Bai Suihe ne comprenait vraiment pas pourquoi Gu Antong était si persévérante.
Elle voulait seulement rester discrète et s'éloigner le plus possible de ce désastre. « N'oublie pas, nous appartenons maintenant à deux familles distinctes. Au mieux, nous ne sommes que des Parents du Clan. Comment pourrais-tu t'attendre à ce que quelqu'un gère le foyer d'un autre ? »
« Je peux faire en sorte que Grand-père rétablisse vos noms dans la Généalogie du Clan », dit Gu Antong. « Êtes-vous prête à rester dans ce village et à devenir une Femme du Village ?
Cet endroit est entouré de montagnes pauvres et de terres stériles. J'ai entendu dire qu'il y a aussi des bêtes sauvages sur La Montagne. Ce n'est pas très sûr. »
En parlant, elle jeta un coup d'œil au ventre arrondi de Bai Suihe. « Et Troisième Tante, qu'en est-il de l'enfant dans ton ventre ? Ne veux-tu pas qu'il fasse quelque chose de sa vie ?
« Ce n'est qu'en retournant dans la Famille Gu, où Grand-père et mon Père pourront l'éduquer, que tu auras une chance de devenir une vieille dame noble. »
À ses yeux, aucune femme ne pouvait résister à une telle tentation.
Bai Suihe dit : « Tu n'as pas à t'inquiéter pour ça. Puisque j'ai mis mon propre enfant au monde, je l'élèverai et l'éduquerai moi-même. Je ne placerai pas mes espoirs en des gens peu fiables.
« Et ne fais pas cette tête outrée. Votre Famille Gu ne fait pas preuve de cette magnanimité. Tu ferais mieux de te demander s'ils ne te jeteront pas une fois que tu n'auras plus aucune valeur. »
Gu Antong : « … »
Avant que Gu Antong ne reprenne ses esprits, Bai Suihe entraîna les siens en les contournant et partit, discutant et riant.
« Qu'est-ce qu'elle veut dire par là ? » Sans témoins, Gu Antong entra dans une colère noire. « Nous sommes venues ici et avons pris l'initiative de la supplier. Ce serait une chose qu'elle refuse, mais elle ose encore semer la discorde entre nous. »
Liu Yun ignora cela et posa une question plus importante. « Pourquoi as-tu promis de lui laisser gérer le foyer ? »
Liu Yun était déterminée à obtenir la position de Première Maîtresse. Après avoir souffert dans la Résidence du Marquis, elle refusait de revivre cela ou de passer le reste de sa vie à surveiller l'humeur des autres.
« Mère, » dit Gu Antong avec irritation. « Est-ce le moment d'en discuter ? »
« C'était une mesure d'urgence. Si nous ne la ramenons pas, quelle vie aurons-nous sans le soutien de la Famille Bai ? »
« Mais ton Grand-père... »
Ce n'est qu'après s'être assurée que personne n'était aux alentours que Gu Antong parla, les dents serrées. « Même si nous retournons à Shangjing, nous devrons encore vivre dans la pauvreté. Me crois-tu ?
« Ne suppose pas que la Solde Militaire de mon Grand-père nous profitera. Rien de tout cela ne peut être exposé au grand jour, et Son Altesse le Troisième Prince l'attend. Combien penses-tu qu'il en parviendra réellement à notre famille ?
« Même si Grand-père peut en garder une partie, il n'oserait pas la sortir et l'utiliser ouvertement.

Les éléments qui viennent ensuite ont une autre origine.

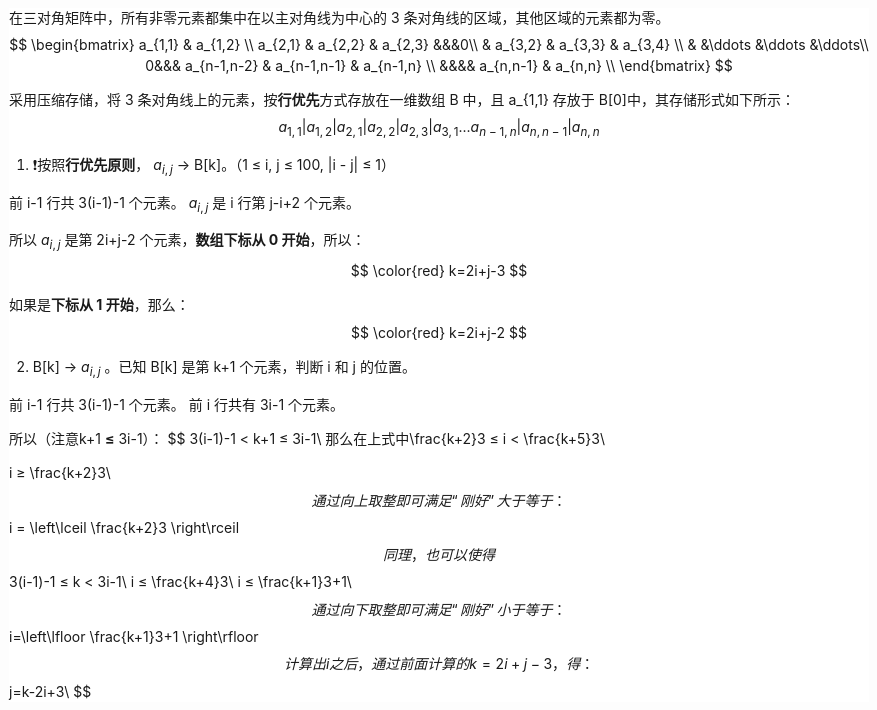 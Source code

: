 在三对角矩阵中，所有非零元素都集中在以主对角线为中心的 3 条对角线的区域，其他区域的元素都为零。
$$
\begin{bmatrix}
a_{1,1} & a_{1,2} \\
a_{2,1} & a_{2,2} & a_{2,3} &&&0\\
& a_{3,2} & a_{3,3} & a_{3,4} \\
		&	  &\ddots   &\ddots &\ddots\\
0&&& a_{n-1,n-2} & a_{n-1,n-1} & a_{n-1,n} \\
&&&& a_{n,n-1} & a_{n,n} \\
\end{bmatrix}
$$

采用压缩存储，将 3 条对角线上的元素，按**行优先**方式存放在一维数组 B 中，且 a_{1,1} 存放于 B[0]中，其存储形式如下所示：
$$
a_{1,1}|a_{1,2}|a_{2,1}|a_{2,2}|a_{2,3}|a_{3,1}...a_{n-1,n}|a_{n,n-1}|a_{n,n}
$$

1. ❗按照**行优先原则**， $a_{i,j}$ → B[k]。（1 ≤ i, j ≤ 100, |i - j| ≤ 1）

前 i-1 行共 3(i-1)-1 个元素。
$a_{i,j}$ 是 i 行第 j-i+2 个元素。

所以 $a_{i,j}$ 是第 2i+j-2 个元素，**数组下标从 0 开始**，所以：
$$
\color{red} k=2i+j-3
$$

如果是**下标从 1 开始**，那么：
$$
\color{red} k=2i+j-2
$$


2. B[k] → $a_{i,j}$ 。已知 B[k] 是第 k+1 个元素，判断 i 和 j 的位置。

前 i-1 行共 3(i-1)-1 个元素。
前 i 行共有 3i-1 个元素。

所以（注意k+1 **≤** 3i-1）：
$$
3(i-1)-1 < k+1 ≤ 3i-1\\
那么在上式中\frac{k+2}3 ≤ i < \frac{k+5}3\\
 
i ≥ \frac{k+2}3\\
$$
通过向上取整即可满足“刚好”大于等于：
$$
i = \left\lceil
\frac{k+2}3
\right\rceil
$$
同理，也可以使得
$$
3(i-1)-1 ≤ k < 3i-1\\
i ≤ \frac{k+4}3\\
i ≤ \frac{k+1}3+1\\
$$
通过向下取整即可满足“刚好”小于等于：
$$
i=\left\lfloor 
\frac{k+1}3+1
\right\rfloor
$$
计算出 i 之后，通过前面计算的 k=2i+j-3 ，得：
$$
j=k-2i+3\\
$$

« Si Troisième Tante est prête à revenir et à gérer le foyer, la Famille Bai assumera effectivement toutes nos dépenses. Nous pourrons acheter ce que nous voudrons, et elle pourrait même aider à préparer une Dot généreuse pour moi. »
Gu Antong était si confiante parce qu'elle savait que ces Familles Marchandes se creusaient la tête pour trouver de puissants appuis et n'oseraient pas les offenser — encore moins Son Altesse le Troisième Prince.
Une fois que la nouvelle se répandrait qu'elle entrerait dans la Résidence du Troisième Prince, ils pourraient trouver quelqu'un d'autre si la Famille Bai ne montrait pas assez d'enthousiasme.
Cependant, si cela arrivait, la position de Mère serait en danger. Grand-père pourrait même arranger un mariage avec une autre Fille de Marchand pour An Liang.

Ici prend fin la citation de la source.